WHAT YOU HAVE TO DO
Could the records be returned exactly, with the pictures left out?

RECORDS FOR THIS TASK Start Marker

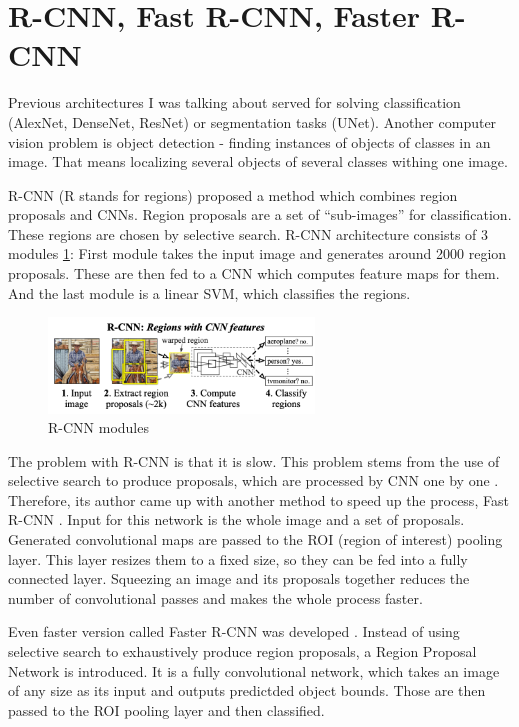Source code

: \section{R-CNN, Fast R-CNN, Faster R-CNN}
Previous architectures I was talking about served for solving classification (AlexNet, DenseNet, ResNet) or segmentation tasks (UNet). Another computer vision problem is object detection - finding instances of objects of classes in an image. That means localizing several objects of several classes withing one image.

R-CNN \cite{rcnn2014} (R stands for regions) proposed a method which combines region proposals and CNNs. Region proposals are a set of ``sub-images'' for classification. These regions are chosen by selective search. R-CNN architecture consists of 3 modules \ref{fig:rcnn}: First module takes the input image and generates around 2000 region proposals. These are then fed to a CNN which computes feature maps for them. And the last module is a linear SVM, which classifies the regions.

\begin{figure}[ht!]
    \centering
    \includegraphics[width=200pt]{images/r-cnn.png}
    \caption[R-CNN modules]{R-CNN modules \cite{rcnn2014}}
    \label{fig:rcnn}
\end{figure}

The problem with R-CNN is that it is slow. This problem stems from the use of selective search to produce proposals, which are processed by CNN one by one . Therefore, its author came up with another method to speed up the process, Fast R-CNN \cite{fast-rcnn2015}. Input for this network is the whole image and a set of proposals. Generated convolutional maps are passed to the ROI (region of interest) pooling layer. This layer resizes them to a fixed size, so they can be fed into a fully connected layer. Squeezing an image and its proposals together reduces the number of convolutional passes and makes the whole process faster. 

Even faster version called Faster R-CNN was developed \cite{faster-rcnn2017}. Instead of using selective search to exhaustively produce region proposals, a Region Proposal Network is introduced. It is a fully convolutional network, which takes an image of any size as its input and outputs predictded object bounds. Those are then passed to the ROI pooling layer and then classified.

RECORDS FOR THIS TASK End Marker

PROBLEM SOLUTION
Source code

: \section{R-CNN, Fast R-CNN, Faster R-CNN}
Previous architectures I was talking about served for solving classification (AlexNet, DenseNet, ResNet) or segmentation tasks (UNet). Another computer vision problem is object detection - finding instances of objects of classes in an image. That means localizing several objects of several classes withing one image.

R-CNN \cite{rcnn2014} (R stands for regions) proposed a method which combines region proposals and CNNs. Region proposals are a set of ``sub-images'' for classification. These regions are chosen by selective search. R-CNN architecture consists of 3 modules \ref{fig:rcnn}: First module takes the input image and generates around 2000 region proposals. These are then fed to a CNN which computes feature maps for them. And the last module is a linear SVM, which classifies the regions.

\begin{figure}[ht!]
    \centering
    \includegraphics[width=200pt]{images/r-cnn.png}
    \caption[R-CNN modules]{R-CNN modules \cite{rcnn2014}}
    \label{fig:rcnn}
\end{figure}

The problem with R-CNN is that it is slow. This problem stems from the use of selective search to produce proposals, which are processed by CNN one by one . Therefore, its author came up with another method to speed up the process, Fast R-CNN \cite{fast-rcnn2015}. Input for this network is the whole image and a set of proposals. Generated convolutional maps are passed to the ROI (region of interest) pooling layer. This layer resizes them to a fixed size, so they can be fed into a fully connected layer. Squeezing an image and its proposals together reduces the number of convolutional passes and makes the whole process faster. 

Even faster version called Faster R-CNN was developed \cite{faster-rcnn2017}. Instead of using selective search to exhaustively produce region proposals, a Region Proposal Network is introduced. It is a fully convolutional network, which takes an image of any size as its input and outputs predictded object bounds. Those are then passed to the ROI pooling layer and then classified.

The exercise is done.